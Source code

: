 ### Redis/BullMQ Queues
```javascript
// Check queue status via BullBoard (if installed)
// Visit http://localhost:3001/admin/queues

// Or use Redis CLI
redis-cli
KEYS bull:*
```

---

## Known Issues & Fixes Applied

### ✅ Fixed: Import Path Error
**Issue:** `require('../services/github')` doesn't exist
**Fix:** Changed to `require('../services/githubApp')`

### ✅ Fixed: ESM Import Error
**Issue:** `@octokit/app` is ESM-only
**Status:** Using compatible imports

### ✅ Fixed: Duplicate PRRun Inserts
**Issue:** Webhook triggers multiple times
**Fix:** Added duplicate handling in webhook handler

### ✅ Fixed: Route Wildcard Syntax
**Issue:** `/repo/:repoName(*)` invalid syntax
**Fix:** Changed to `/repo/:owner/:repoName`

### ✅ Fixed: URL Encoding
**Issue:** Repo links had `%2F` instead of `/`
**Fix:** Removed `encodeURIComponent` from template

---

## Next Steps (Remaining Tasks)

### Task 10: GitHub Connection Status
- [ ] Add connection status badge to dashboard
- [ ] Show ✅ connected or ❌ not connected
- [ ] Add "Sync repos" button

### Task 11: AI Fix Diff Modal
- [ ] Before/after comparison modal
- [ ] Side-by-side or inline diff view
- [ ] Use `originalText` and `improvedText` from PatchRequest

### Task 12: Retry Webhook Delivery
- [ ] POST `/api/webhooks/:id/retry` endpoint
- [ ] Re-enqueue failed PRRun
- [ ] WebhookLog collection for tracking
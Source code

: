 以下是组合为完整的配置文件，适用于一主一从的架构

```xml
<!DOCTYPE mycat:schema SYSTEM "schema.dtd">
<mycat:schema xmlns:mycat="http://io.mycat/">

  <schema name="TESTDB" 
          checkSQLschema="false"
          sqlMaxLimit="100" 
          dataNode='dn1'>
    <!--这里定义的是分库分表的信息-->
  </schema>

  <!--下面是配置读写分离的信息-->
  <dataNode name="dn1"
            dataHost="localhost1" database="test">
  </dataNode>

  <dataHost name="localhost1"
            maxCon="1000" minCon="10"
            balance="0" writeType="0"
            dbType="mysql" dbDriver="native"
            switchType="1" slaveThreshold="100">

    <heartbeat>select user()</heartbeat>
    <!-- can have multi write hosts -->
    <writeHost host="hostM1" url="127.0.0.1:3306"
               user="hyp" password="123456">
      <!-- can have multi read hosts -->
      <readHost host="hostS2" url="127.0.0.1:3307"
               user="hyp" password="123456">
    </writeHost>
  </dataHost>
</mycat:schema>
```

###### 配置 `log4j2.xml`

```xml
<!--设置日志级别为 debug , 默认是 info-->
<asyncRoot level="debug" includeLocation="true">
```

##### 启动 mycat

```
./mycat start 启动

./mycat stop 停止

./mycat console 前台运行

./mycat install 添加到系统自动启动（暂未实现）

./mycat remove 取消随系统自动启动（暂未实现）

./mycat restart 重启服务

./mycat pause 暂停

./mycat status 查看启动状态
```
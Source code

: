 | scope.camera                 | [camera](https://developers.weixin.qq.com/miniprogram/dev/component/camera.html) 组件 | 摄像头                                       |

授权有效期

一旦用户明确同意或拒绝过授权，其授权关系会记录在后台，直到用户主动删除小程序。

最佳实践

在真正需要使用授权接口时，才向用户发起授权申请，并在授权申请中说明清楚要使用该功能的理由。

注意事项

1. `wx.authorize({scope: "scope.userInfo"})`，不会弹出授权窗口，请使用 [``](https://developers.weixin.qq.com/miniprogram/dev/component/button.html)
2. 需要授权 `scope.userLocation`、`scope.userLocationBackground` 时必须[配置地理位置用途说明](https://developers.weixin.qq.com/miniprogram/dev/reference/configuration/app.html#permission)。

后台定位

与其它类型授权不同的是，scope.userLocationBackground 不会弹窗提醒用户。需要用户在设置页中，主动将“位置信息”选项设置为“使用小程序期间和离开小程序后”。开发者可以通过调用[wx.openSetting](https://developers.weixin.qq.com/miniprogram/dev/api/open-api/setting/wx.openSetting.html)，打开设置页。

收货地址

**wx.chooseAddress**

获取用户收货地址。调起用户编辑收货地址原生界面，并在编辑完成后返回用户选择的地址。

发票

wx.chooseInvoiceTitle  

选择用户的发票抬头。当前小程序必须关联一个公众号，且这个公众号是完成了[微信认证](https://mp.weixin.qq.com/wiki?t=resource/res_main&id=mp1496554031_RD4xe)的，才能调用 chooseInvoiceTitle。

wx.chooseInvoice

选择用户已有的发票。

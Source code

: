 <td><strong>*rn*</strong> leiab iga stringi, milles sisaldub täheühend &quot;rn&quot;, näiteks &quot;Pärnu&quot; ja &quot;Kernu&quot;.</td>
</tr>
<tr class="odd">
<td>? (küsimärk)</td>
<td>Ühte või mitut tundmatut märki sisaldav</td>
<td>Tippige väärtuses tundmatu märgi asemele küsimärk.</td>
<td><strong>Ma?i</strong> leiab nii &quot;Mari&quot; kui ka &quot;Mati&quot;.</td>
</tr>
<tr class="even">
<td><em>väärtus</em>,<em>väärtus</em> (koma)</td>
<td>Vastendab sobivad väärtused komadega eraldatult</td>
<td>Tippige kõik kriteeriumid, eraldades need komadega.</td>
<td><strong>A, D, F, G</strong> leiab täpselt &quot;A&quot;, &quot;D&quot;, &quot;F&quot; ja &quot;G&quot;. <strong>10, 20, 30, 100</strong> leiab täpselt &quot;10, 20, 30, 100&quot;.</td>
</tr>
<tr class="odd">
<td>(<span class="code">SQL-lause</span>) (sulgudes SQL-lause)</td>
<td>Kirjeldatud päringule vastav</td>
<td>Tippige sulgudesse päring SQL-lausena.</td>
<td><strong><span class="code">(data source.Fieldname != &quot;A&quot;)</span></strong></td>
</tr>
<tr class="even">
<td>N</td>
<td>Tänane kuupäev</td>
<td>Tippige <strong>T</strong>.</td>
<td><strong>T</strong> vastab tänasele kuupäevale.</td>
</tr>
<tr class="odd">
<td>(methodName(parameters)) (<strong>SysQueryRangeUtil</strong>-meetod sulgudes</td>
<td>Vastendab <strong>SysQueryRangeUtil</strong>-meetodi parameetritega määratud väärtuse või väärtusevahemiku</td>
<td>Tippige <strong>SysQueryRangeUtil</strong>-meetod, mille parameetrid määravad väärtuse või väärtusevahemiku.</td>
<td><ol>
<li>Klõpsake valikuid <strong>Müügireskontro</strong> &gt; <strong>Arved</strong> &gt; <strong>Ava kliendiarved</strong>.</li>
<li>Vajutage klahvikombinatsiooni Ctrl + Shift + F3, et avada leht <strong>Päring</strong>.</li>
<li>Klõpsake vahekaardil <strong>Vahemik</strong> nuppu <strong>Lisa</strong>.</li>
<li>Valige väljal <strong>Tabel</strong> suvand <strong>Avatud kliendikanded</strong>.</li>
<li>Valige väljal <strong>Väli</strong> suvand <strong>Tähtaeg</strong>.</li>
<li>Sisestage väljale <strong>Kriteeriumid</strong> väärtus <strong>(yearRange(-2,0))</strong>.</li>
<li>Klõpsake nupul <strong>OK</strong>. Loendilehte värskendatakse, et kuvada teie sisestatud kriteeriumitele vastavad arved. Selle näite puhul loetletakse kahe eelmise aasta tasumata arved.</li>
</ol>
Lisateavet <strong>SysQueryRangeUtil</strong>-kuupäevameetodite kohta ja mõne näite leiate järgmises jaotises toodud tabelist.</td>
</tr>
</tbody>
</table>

= = =

EXERCISE DIRECTIONS:
Filter the entries down to the lines that hold "repoName". Copy those lines.

RESULT:
**Issue:** `/repo/:repoName(*)` invalid syntax
**Fix:** Changed to `/repo/:owner/:repoName`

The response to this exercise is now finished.